(Beginning of RECORD SET)

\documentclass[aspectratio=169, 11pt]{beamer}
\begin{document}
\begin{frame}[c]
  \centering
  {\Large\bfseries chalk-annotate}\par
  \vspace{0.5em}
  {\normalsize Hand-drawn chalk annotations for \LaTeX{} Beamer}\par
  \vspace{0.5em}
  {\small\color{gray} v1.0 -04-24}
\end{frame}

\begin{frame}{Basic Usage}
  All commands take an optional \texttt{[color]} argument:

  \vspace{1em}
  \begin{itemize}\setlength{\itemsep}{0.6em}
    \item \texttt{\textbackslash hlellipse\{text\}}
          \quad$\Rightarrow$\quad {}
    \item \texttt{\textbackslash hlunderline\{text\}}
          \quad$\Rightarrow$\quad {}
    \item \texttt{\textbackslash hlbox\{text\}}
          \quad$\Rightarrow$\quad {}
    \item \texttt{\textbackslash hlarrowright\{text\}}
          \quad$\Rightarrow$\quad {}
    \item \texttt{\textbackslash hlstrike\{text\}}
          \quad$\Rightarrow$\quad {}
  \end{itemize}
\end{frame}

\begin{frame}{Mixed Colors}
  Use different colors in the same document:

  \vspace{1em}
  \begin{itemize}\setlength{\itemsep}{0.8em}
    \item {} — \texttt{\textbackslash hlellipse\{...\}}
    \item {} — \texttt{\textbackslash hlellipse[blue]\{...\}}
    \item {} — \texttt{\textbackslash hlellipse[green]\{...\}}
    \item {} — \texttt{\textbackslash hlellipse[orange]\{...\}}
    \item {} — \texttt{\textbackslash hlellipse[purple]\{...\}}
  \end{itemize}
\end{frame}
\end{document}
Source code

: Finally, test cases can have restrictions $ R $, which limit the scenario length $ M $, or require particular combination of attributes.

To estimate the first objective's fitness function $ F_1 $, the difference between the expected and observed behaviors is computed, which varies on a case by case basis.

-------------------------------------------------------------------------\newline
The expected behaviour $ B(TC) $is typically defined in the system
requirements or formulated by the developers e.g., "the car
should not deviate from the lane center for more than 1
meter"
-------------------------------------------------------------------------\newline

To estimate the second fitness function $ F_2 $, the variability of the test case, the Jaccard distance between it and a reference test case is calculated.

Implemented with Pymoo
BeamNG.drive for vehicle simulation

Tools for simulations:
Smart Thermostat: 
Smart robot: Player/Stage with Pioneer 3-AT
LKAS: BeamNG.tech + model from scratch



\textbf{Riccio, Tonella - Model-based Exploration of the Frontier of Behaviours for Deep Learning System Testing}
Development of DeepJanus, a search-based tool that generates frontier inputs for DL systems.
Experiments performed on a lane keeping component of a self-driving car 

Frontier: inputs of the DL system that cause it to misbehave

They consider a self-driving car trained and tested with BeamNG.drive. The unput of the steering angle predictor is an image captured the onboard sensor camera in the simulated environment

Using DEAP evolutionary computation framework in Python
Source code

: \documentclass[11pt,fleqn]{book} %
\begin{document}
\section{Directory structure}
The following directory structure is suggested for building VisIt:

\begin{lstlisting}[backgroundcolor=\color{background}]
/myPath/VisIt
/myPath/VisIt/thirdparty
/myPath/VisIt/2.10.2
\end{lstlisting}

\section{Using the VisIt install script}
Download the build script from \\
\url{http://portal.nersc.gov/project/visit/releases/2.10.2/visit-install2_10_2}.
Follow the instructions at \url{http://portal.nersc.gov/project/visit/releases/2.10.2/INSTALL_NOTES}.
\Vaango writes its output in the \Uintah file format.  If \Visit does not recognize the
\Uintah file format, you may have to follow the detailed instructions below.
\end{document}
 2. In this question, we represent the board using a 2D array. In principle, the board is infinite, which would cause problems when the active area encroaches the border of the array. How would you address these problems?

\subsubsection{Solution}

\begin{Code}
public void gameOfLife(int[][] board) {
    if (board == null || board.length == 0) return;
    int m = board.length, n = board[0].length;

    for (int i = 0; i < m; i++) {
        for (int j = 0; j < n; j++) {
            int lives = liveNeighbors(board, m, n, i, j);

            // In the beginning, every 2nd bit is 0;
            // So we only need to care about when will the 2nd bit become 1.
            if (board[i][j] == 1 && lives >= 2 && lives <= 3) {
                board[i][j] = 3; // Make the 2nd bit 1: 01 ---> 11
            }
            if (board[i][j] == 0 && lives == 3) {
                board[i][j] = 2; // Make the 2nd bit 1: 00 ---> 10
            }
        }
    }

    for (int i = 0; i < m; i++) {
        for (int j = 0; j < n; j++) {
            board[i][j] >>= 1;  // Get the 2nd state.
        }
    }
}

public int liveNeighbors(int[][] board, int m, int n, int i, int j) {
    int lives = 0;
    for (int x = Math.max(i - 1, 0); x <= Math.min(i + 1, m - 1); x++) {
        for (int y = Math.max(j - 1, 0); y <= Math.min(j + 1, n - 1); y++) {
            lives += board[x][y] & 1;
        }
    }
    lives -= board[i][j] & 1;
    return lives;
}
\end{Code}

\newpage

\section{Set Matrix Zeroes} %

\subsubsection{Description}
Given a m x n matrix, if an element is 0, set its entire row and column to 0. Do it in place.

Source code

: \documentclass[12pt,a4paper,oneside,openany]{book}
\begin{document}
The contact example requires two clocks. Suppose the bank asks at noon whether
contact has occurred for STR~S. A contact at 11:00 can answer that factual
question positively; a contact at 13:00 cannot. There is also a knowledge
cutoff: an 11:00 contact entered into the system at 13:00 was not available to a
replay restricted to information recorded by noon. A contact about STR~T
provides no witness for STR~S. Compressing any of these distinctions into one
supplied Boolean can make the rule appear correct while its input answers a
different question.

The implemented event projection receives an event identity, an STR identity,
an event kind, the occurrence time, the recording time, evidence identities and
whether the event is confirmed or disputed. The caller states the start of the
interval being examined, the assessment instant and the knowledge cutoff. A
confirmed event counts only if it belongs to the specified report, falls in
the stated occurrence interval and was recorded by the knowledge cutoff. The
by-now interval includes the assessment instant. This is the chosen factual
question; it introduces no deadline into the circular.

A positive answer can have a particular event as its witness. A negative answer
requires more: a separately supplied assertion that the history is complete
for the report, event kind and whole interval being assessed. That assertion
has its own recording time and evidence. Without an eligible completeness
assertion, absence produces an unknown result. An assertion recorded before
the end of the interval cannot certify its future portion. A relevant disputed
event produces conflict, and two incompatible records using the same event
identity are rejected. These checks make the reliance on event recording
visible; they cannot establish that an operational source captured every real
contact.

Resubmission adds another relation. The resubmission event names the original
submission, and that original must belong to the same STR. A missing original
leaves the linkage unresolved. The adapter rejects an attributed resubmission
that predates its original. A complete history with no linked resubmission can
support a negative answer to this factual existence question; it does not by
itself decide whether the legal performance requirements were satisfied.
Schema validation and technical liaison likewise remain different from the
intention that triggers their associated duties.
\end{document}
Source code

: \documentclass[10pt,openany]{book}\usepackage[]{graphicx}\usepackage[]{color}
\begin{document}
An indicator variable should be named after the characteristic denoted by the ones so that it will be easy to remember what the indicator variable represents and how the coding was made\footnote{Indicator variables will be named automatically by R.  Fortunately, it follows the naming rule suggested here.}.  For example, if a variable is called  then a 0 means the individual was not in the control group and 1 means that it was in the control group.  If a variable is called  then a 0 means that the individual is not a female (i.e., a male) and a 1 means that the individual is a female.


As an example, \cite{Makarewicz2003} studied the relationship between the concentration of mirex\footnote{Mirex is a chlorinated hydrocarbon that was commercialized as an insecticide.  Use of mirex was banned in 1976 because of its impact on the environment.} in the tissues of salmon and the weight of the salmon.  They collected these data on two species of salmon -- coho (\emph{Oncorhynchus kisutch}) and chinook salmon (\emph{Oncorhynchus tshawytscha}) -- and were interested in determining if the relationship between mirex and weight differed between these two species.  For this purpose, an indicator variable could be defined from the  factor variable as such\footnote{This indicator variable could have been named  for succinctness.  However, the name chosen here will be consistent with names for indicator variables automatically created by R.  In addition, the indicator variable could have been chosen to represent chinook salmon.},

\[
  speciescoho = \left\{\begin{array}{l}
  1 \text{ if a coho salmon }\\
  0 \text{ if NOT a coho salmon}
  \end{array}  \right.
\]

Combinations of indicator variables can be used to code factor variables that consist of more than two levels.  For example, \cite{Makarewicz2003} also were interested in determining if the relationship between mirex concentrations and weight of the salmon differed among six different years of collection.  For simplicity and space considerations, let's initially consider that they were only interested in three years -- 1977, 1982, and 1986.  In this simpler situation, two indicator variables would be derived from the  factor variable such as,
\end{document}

(End of RECORD SET)

Please show every line above that includes the word "particular".

: Finally, test cases can have restrictions $ R $, which limit the scenario length $ M $, or require particular combination of attributes.
A positive answer can have a particular event as its witness. A negative answer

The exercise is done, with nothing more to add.